SAN JOSE, Calif. -- Hoping for a March Miracle to bail out California's dry winter? It's not likely.
A review of more than 100 years of rainfall records of major cities in California -- including San Jose, Los Angeles, San Diego, Santa Rosa, Redding and Fresno -- shows that none have ever finished the rainy season with normal rainfall totals after ending January with the amount of rain they've had so far this winter.
In San Francisco, where rainfall records date back to 1849, the odds are only a little better. Just twice has the city's rainfall total recovered to its normal level of 23.65 inches by June 30 after being where it is now, at 8.53 inches, from July 1 through Jan. 31.
In Eureka, it's happened three times since 1885. In the rest of the cities, not once, even though their weather records also date back to the late 1800s.

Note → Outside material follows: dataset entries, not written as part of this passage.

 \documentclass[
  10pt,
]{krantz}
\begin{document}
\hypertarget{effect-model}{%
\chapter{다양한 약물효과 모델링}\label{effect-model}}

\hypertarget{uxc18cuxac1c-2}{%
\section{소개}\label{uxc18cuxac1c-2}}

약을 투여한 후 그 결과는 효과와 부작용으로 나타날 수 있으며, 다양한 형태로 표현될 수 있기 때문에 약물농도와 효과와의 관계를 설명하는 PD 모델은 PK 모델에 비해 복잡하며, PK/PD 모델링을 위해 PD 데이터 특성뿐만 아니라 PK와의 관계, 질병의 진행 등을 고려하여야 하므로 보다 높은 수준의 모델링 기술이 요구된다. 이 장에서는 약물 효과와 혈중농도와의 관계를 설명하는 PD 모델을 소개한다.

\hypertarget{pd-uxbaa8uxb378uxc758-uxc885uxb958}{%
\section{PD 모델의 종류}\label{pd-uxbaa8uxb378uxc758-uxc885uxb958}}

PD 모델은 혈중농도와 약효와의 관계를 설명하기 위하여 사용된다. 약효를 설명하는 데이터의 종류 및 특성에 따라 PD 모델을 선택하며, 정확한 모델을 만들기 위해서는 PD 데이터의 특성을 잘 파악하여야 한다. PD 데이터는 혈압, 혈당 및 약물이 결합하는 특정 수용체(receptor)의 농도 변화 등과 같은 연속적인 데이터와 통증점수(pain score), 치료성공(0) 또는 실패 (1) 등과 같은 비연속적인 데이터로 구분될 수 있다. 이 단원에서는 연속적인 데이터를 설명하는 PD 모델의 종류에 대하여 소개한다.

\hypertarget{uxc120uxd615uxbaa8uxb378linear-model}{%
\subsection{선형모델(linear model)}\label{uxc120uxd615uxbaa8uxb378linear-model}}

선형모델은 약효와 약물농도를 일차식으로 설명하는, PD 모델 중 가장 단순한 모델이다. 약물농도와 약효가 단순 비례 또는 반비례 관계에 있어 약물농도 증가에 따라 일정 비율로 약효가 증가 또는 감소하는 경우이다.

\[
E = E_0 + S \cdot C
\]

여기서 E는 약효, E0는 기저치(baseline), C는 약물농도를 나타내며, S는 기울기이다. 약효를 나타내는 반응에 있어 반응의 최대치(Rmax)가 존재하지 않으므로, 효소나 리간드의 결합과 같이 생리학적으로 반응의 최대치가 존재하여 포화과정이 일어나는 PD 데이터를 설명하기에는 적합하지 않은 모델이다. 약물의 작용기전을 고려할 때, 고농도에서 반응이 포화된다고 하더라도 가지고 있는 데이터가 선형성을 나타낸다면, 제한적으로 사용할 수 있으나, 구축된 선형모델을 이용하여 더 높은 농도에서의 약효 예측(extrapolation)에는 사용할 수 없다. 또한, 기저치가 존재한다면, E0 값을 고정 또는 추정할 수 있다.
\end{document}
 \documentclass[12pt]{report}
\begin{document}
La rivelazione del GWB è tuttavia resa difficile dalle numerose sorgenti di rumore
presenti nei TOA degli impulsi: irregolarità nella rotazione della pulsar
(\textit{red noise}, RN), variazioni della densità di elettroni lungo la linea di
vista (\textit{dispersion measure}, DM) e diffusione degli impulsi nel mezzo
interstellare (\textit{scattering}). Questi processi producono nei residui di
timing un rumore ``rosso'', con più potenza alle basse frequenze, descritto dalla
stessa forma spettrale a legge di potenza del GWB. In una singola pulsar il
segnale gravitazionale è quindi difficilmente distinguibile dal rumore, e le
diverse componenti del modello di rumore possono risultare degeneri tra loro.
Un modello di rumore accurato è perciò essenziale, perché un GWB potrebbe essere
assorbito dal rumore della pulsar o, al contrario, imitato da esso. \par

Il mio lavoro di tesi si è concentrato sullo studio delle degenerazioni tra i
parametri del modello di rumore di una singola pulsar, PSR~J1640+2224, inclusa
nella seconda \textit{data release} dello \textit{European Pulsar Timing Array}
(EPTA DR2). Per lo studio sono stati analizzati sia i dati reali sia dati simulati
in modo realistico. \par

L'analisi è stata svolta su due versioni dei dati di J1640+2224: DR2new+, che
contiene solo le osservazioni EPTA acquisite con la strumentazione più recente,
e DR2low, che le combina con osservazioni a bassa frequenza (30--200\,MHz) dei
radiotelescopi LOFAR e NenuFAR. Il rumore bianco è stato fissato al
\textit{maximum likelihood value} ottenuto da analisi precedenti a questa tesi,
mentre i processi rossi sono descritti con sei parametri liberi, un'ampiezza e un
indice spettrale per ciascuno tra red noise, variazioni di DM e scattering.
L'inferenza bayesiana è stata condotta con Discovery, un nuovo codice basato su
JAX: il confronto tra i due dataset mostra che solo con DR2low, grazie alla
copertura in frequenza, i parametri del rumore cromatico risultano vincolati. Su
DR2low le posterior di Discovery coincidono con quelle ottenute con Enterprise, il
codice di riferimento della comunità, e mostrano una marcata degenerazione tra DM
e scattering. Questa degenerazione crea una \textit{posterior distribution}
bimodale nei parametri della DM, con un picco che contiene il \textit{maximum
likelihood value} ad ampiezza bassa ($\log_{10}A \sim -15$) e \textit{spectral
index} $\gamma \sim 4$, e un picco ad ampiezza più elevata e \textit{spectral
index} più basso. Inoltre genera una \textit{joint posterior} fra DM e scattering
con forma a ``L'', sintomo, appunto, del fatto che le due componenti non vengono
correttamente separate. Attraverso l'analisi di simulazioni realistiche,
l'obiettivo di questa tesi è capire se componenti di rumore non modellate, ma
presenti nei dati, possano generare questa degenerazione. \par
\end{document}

In other words, California winters are like Olympic ski racers. Stumble at the beginning of the race, and it's very difficult to catch up by the end.
"The odds are against you with a bad start," said Jan Null, a meteorologist with Golden Gate Weather Services in Saratoga, who compiled the data. "Usually there just aren't enough opportunities to recover."
California's Mediterranean climate means that most rain every year falls during four months: December, January, February and March.
In San Francisco, 71 percent of the annual total, on average, occurs in those four months. In San Jose it's 70 percent. In Sacramento, it's 68 percent and in Los Angeles, it's 78 percent.
So far this winter, December was dry, January was about average in most areas -- saved by one big storm on Jan. 8 and 9 -- and February so far has been bone dry and hot, with forecasts calling for another 10 days of warm, sunny weather.
While it could still rain considerably between now and April 1, much of the state remains in a sizable rainfall deficit this winter. History shows that when the deficits are this big, there are rarely, if ever, enough storms in most Marches to salvage a normal year.